Confluence - Amazon Kendra

Confluence

Confluence is a collaborative work-management tool designed for sharing, storing, and working on project planning, software development, and product management. Amazon Kendra supports both Confluence Server/Data Center and Confluence Cloud. You can use Amazon Kendra to index the following Confluence entities:

  • Spaces – Top-level designated areas for organizing related content. Each space serves as a container, capable of holding multiple pages, blogs, and attachments.

  • Pages – Individual documents within a space where users create and manage content. Pages can contain text, images, tables, and multimedia elements, and can have nested sub-pages. Each page is considered a single document.

  • Blogs – Content similar to pages, typically used for updates or announcements. Each blog post is considered as a single document.

  • Comments – Allows users to give feedback or engage in discussions on specific content within pages or blog posts.

  • Attachments – Files uploaded to pages or blog posts in Confluence, such as images, documents, or other file types.

By default, Amazon Kendra doesn't index Confluence archives and personal spaces. You can choose to index them when you create the data source. If you don't want Amazon Kendra to index a space, mark it private in Confluence.

You can connect Amazon Kendra to your Confluence data source using either the Amazon Kendra console, the TemplateConfiguration API, or the ConfluenceConfiguration API.

Amazon Kendra has two versions of the Confluence connector.
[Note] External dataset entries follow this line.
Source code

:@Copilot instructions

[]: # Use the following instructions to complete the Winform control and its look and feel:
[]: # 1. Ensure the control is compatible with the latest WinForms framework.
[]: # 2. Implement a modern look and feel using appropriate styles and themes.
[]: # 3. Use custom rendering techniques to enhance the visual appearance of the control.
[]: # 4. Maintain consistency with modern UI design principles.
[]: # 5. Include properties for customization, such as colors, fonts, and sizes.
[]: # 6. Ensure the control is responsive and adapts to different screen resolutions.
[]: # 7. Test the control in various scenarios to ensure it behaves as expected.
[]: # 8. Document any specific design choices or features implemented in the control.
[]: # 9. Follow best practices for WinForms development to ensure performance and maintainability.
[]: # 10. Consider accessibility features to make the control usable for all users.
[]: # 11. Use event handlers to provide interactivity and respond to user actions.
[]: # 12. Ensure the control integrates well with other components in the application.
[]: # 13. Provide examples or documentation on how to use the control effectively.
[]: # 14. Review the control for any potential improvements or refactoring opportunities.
The following features are supported.

Confluence connector V2.0 / TemplateConfiguration API
  • Field mappings

  • User access control

  • Inclusion/exclusion patterns

  • Full and incremental content syncs

  • Virtual private cloud (VPC)

Confluence connector V1.0 / ConfluenceConfiguration API (no longer supported)
  • Field mappings

  • User access control

  • Inclusion/exclusion filters

  • (Confluence Server only) Virtual private cloud (VPC)

Note

Confluence connector V1.0 / ConfluenceConfiguration API ended in 2023. We recommend migrating to or using Confluence connector V2.0 / TemplateConfiguration API.

For troubleshooting your Amazon Kendra Confluence data source connector, see Troubleshooting data sources.

ACLs in Confluence Connector

Connectors support crawling Access Control Lists (ACLs) and identifying information where applicable based on the data source. If you index documents without ACLs, all documents are considered public. Indexing documents with ACLs ensures data security.

The Amazon Kendra Confluence connector scans spaces to collect pages and blog posts along with their ACLs. If there is no restriction applied on a page or blog, the connector inherits permissions from its space. If specific user or group restriction is applied on a page, only those users will be able to access that page. If page is nested, the nested page inherits the permissions of parent page if no restrictions are applied. A similar permissions model applies to blogs; however, Confluence does not support nested blogs.

In addition, Amazon Kendra Confluence connector crawls user principal information (local user alias, local group and federated group identity configurations) and its permissions for each configured space.

Note

The Confluence Cloud connector does not support crawling macros, whiteboards, or databases.

The Amazon Kendra Confluence connector updates ACL changes each time it crawls your data source content. To ensure the correct users have access to the correct content, regularly re-sync your data source to capture any ACL updates.